In 1991, he embarked on a serious acting career, portraying police detective Scotty Appleton in Mario Van Peebles' action thriller New Jack City, gang leader Odessa (alongside Denzel Washington and John Lithgow) in Ricochet (1991), gang leader King James in Trespass (1992), followed by a notable lead role performance in Surviving the Game (1994), in addition to many supporting roles, such as J-Bone in Johnny Mnemonic (1995), and the marsupial mutant T-Saint in Tank Girl (1995). He was also interviewed in the Brent Owens documentary Pimps Up, Ho's Down, in which he claims to have had an extensive pimping background before getting into rap. He is quoted as saying "once you max something out, it ain't no fun no more. I couldn't really get no farther." He goes on to explain his pimping experience gave him the ability to get into new businesses. "I can't act, I really can't act, I ain't no rapper, it's all game. I'm just working these niggas." Later he raps at the Players Ball.

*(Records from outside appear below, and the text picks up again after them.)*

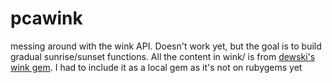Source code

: # pcawink
messing around with the wink API. Doesn't work yet, but the goal is to build gradual sunrise/sunset functions. 
All the content in wink/ is from [dewski's wink gem](https://github.com/dewski/wink). I had to include it as a local gem as it's not on rubygems yet
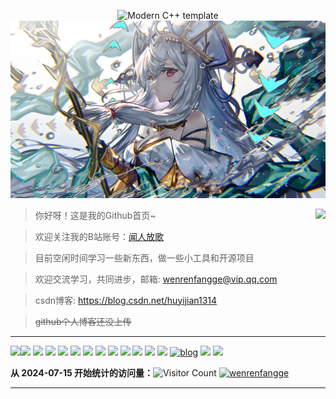 <div id="title" align=center>

![Modern C++ template][github-sub-title:img]
![头像](image/head.jpeg)

</div>

<a href="https://github.com/wenrenfangge">
  <img align="right" src="https://github-readme-stats.vercel.app/api?username=wenrenfangge&show_icons=true&icon_color=ffca28&title_color=ffa000" />
</a>


>你好呀！这是我的Github首页~

>欢迎关注我的B站账号：[闻人放歌](https://space.bilibili.com/5510591)

>目前空闲时间学习一些新东西，做一些小工具和开源项目

>欢迎交流学习，共同进步，邮箱: wenrenfangge@vip.qq.com

>csdn博客: https://blog.csdn.net/huyijian1314

>~~github个人博客还没上传~~

----
<a href="https://github.com/wenrenfangge">
  <img align="left" src="https://github-readme-stats.vercel.app/api/top-langs/?username=wenrenfangge&layout=compact&title_color=ffa000" />
</a>

![](https://img.shields.io/badge/-Python-3e74a2?style=flat-square&logo=Python&logoColor=fff)
![](https://img.shields.io/badge/-C++-47A248?style=flat-square&logo=c%2B%2B&&logoColor=fff)
![](https://img.shields.io/badge/-C%23-DC382D?style=flat-square&logo=c%20sharp&logoColor=fff)
![](https://img.shields.io/badge/-JavaScript-2d98ce?style=flat-square&logo=JavaScript&logoColor=fff)
![](https://img.shields.io/badge/-Unity-2d98ce?style=flat-square&logo=Unity&logoColor=fff)
![](https://img.shields.io/badge/-Docker-2496ED?style=flat-square&logo=Docker&logoColor=fff)
![](https://img.shields.io/badge/-Linux-000000?style=flat-square&logo=Linux&logoColor=fff)
![](https://img.shields.io/badge/-MySQL-4479A1?style=flat-square&logo=MySQL&logoColor=fff)
![](https://img.shields.io/badge/-Vue-4fc08d?style=flat-square&logo=Vue.js&logoColor=fff)
![](https://img.shields.io/badge/-React-4fc08d?style=flat-square&logo=React&logoColor=fff)
![](https://img.shields.io/badge/-Java-4fc08d?style=flat-square&logo=Java&logoColor=fff)
![](https://img.shields.io/badge/-Lua-4fc08d?style=flat-square&logo=Lua&logoColor=fff)
[![blog](https://img.shields.io/badge/CSDN_blog-闻人放歌-yello)](https://blog.csdn.net/huyijian1314)
![](https://img.shields.io/badge/性格-开朗-red) 
![](https://img.shields.io/badge/爱好-二次元/战舰世界/游戏开发/code-red)

**从 2024-07-15 开始统计的访问量：**![Visitor Count](https://profile-counter.glitch.me/wenrenfangge/count.svg)
[![wenrenfangge](https://hits.seeyoufarm.com/api/count/incr/badge.svg?url=https%3A%2F%2Fgithub.com%2Fwenrenfangge&count_bg=%2379C83D&title_bg=%23555555&icon=&icon_color=%23E7E7E7&title=hits&edge_flat=false)](https://hits.seeyoufarm.com)

---
<!-- [![Anurag's GitHub stats](https://github-readme-stats.vercel.app/api?username=wenrenfangge&show_icons=true&theme=tokyonight)](https://b23.tv/iEJTnPp) -->

<!-- ---- -->
[github-sub-title:img]: https://readme-typing-svg.herokuapp.com?font=Segoe+Script&center=true&lines=闻人放歌
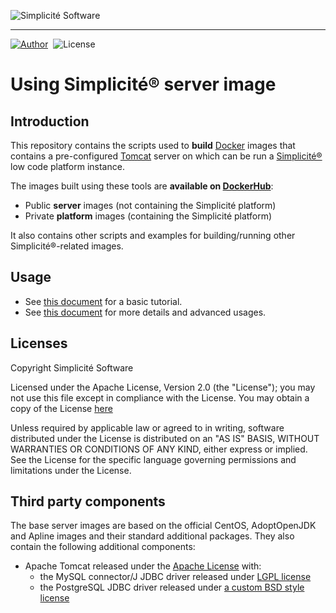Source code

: ![Simplicit&eacute; Software](https://www.simplicite.io/resources/logos/logo250.png)
* * *

<a href="https://www.simplicite.io"><img src="https://img.shields.io/badge/author-Simplicite_Software-blue.svg?style=flat-square" alt="Author"></a>
&nbsp;<img src="https://img.shields.io/badge/license-Apache--2.0-orange.svg?style=flat-square" alt="License">

Using Simplicit&eacute;&reg; server image
=========================================

Introduction
------------

This repository contains the scripts used to **build** [Docker](http://www.docker.com) images that contains a pre-configured
[Tomcat](http://tomcat.apache.org/) server on which can be run a [Simplicit&eacute;&reg;](http://www.simplicitesoftware.com)
low code platform instance.

The images built using these tools are **available on [DockerHub](https://hub.docker.com/r/simplicite/)**:

- Public **server** images (not containing the Simplicit&eacute; platform)
- Private **platform** images (containing the Simplicit&eacute; platform)

It also contains other scripts and examples for building/running other Simplicit&eacute;&reg;-related images.

Usage
-----

- See [this document](https://docs.simplicite.io/documentation/90-operation/docker-tutorial.md) for a basic tutorial.
- See [this document](https://docs.simplicite.io/documentation/90-operation/docker.md) for more details and advanced usages.

Licenses
--------

Copyright Simplicit&eacute; Software

Licensed under the Apache License, Version 2.0 (the "License");
you may not use this file except in compliance with the License.
You may obtain a copy of the License [here](http://www.apache.org/licenses/LICENSE-2.0)

Unless required by applicable law or agreed to in writing, software
distributed under the License is distributed on an "AS IS" BASIS,
WITHOUT WARRANTIES OR CONDITIONS OF ANY KIND, either express or implied.
See the License for the specific language governing permissions and
limitations under the License.

Third party components
----------------------

The base server images are based on the official CentOS, AdoptOpenJDK and Apline images and their standard additional packages.
They also contain the following additional components:

- Apache Tomcat released under the [Apache License](http://www.apache.org/licenses/LICENSE-2.0) with:
	- the MySQL connector/J JDBC driver released under [LGPL license](https://www.gnu.org/licenses/lgpl-3.0.en.html)
	- the PostgreSQL JDBC driver released under [a custom BSD style license](https://jdbc.postgresql.org/about/license.html)
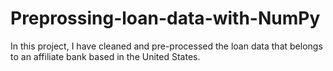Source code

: # Preprossing-loan-data-with-NumPy
In this project, I have cleaned and pre-processed the loan data that belongs to an affiliate bank based in the United States.
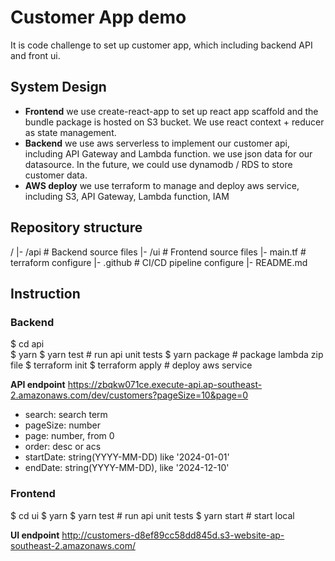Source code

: # Customer App demo

It is code challenge to set up customer app, which including backend API and front ui. 

## System Design

- **Frontend**
we use create-react-app to set up react app scaffold
and the bundle package is hosted on S3 bucket.
We use react context + reducer as state management.
- **Backend**
we use aws serverless to implement our customer api, including API Gateway and Lambda function. we use json
data for our datasource. In the future, we could use dynamodb / RDS to store customer data.
- **AWS deploy**
we use terraform to manage and deploy aws service, including S3, API Gateway, Lambda function, IAM

## Repository structure
/
|- /api           # Backend source files
|- /ui            # Frontend source files
|- main.tf        # terraform configure
|- .github        # CI/CD pipeline configure
|- README.md   

## Instruction

### Backend
$ cd api    
$ yarn
$ yarn test       # run api unit tests
$ yarn package    # package lambda zip file
$ terraform init
$ terraform apply # deploy aws service

**API endpoint**
https://zbqkw071ce.execute-api.ap-southeast-2.amazonaws.com/dev/customers?pageSize=10&page=0

- search: search term
- pageSize: number
- page: number, from 0
- order: desc or acs
- startDate: string(YYYY-MM-DD) like '2024-01-01'
- endDate: string(YYYY-MM-DD), like '2024-12-10'

### Frontend
$ cd ui
$ yarn
$ yarn test       # run api unit tests
$ yarn start      # start local

**UI endpoint**
http://customers-d8ef89cc58dd845d.s3-website-ap-southeast-2.amazonaws.com/



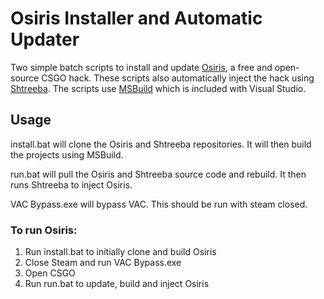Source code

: 
# Osiris Installer and Automatic Updater

Two simple batch scripts to install and update 
[Osiris](https://github.com/danielkrupinski/Osiris), a free and open-source CSGO hack.
 These scripts also automatically inject the hack using 
 [Shtreeba](https://github.com/mdilai/Shtreeba). 
 The scripts use [MSBuild](https://docs.microsoft.com/en-us/visualstudio/msbuild/msbuild?view=vs-2022) which is included with Visual Studio.


## Usage

install.bat will clone the Osiris and Shtreeba repositories. 
It will then build the projects using MSBuild.

run.bat will pull the Osiris and Shtreeba source code and rebuild. 
It then runs Shtreeba to inject Osiris.

VAC Bypass.exe will bypass VAC. This should be run with steam closed.

### To run Osiris:

1. Run install.bat to initially clone and build Osiris
2. Close Steam and run VAC Bypass.exe
3. Open CSGO
4. Run run.bat to update, build and inject Osiris
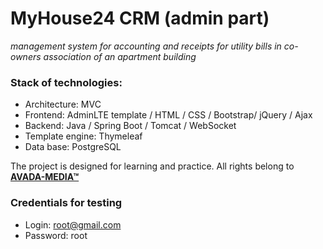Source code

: # MyHouse24 CRM (admin part)

_management system for accounting and receipts for utility bills in co-owners association of an apartment building_

### Stack of technologies:

* Architecture: MVC
* Frontend: AdminLTE template / HTML / CSS / Bootstrap/ jQuery / Ajax
* Backend: Java / Spring Boot / Tomcat / WebSocket
* Template engine: Thymeleaf
* Data base: PostgreSQL

The project is designed for learning and practice. All rights belong to <a href="https://avada-media.ua/"><strong>
AVADA-MEDIA™</strong></a>

### Credentials for testing

* Login: root@gmail.com
* Password: root
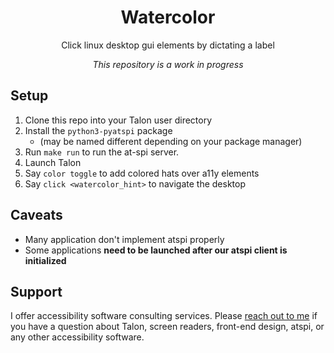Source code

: <h1 align="center">Watercolor</h1>

<p align="center">Click linux desktop gui elements by dictating a label </p>

<p align="center" style="font-style: italic;"> This repository is a work in progress</p>

## Setup

1. Clone this repo into your Talon user directory
2. Install the `python3-pyatspi` package
   - (may be named different depending on your package manager)
3. Run `make run` to run the at-spi server.
4. Launch Talon
5. Say `color toggle` to add colored hats over a11y elements
6. Say `click <watercolor_hint>` to navigate the desktop

## Caveats

- Many application don't implement atspi properly
- Some applications **need to be launched after our atspi client is initialized**

## Support

I offer accessibility software consulting services. Please [reach out to me](https://colton.place/contact/) if you have a question about Talon, screen readers, front-end design, atspi, or any other accessibility software. 


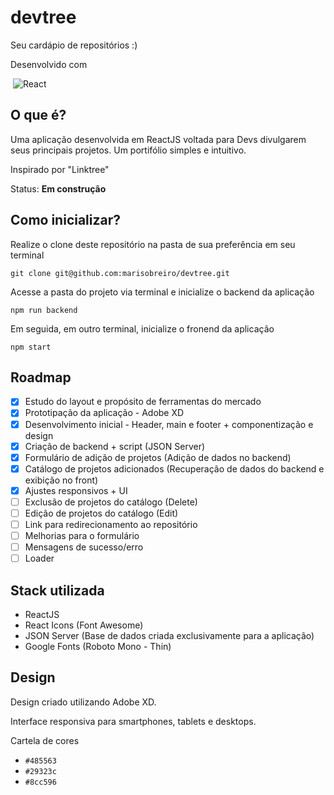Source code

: # devtree
Seu cardápio de repositórios :)

Desenvolvido com 

&nbsp;![React](https://img.shields.io/badge/react-%2320232a.svg?style=for-the-badge&logo=react&logoColor=%2361DAFB)

## O que é?
Uma aplicação desenvolvida em ReactJS voltada para Devs divulgarem seus principais projetos. Um portifólio simples e intuitivo.


Inspirado por "Linktree"

Status: __Em construção__

## Como inicializar?
Realize o clone deste repositório na pasta de sua preferência em seu terminal

`git clone git@github.com:marisobreiro/devtree.git`


Acesse a pasta do projeto via terminal e inicialize o backend da aplicação

`npm run backend`


Em seguida, em outro terminal, inicialize o fronend da aplicação

`npm start`

## Roadmap
- [x] Estudo do layout e propósito de ferramentas do mercado
- [x] Prototipação da aplicação - Adobe XD
- [x] Desenvolvimento inicial - Header, main e footer + componentização e design
- [x] Criação de backend + script (JSON Server)
- [x] Formulário de adição de projetos (Adição de dados no backend)
- [x] Catálogo de projetos adicionados (Recuperação de dados do backend e exibição no front)
- [x] Ajustes responsivos + UI
- [ ] Exclusão de projetos do catálogo (Delete)
- [ ] Edição de projetos do catálogo (Edit)
- [ ] Link para redirecionamento ao repositório
- [ ] Melhorias para o formulário
- [ ] Mensagens de sucesso/erro
- [ ] Loader

## Stack utilizada
- ReactJS
- React Icons (Font Awesome)
- JSON Server (Base de dados criada exclusivamente para a aplicação)
- Google Fonts (Roboto Mono - Thin)

## Design
Design criado utilizando Adobe XD.

Interface responsiva para smartphones, tablets e desktops.

Cartela de cores 
- `#485563`
- `#29323c`
- `#8cc596`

In 1993, Ice-T along with other rappers and the three Yo! MTV Raps hosts Ed Lover, Doctor Dré and Fab 5 Freddy starred in the comedy Who's the Man?, directed by Ted Demme. In the movie, he is a drug dealer who gets really frustrated when someone calls him by his real name, "Chauncey", rather than his street name, "Nighttrain."
In 1995, Ice-T had a recurring role as vengeful drug dealer Danny Cort on the television series New York Undercover, co-created by Dick Wolf. His work on the series earned him the 1996 NAACP Image Award for Outstanding Supporting Actor in a Drama Series. In 1997, he co-created the short-lived series Players, produced by Wolf. This was followed by a role as pimp Seymour "Kingston" Stockton in Exiled: A Law & Order Movie (1998). These collaborations led Wolf to add Ice-T to the cast of Law & Order: Special Victims Unit. Since 2000 he has portrayed Odafin "Fin" Tutuola, a former undercover narcotics officer transferred to the Special Victims Unit. In 2002, the NAACP awarded Ice-T with a second Image Award, again for Outstanding Supporting Actor in a Drama Series, for his work on Law & Order: SVU.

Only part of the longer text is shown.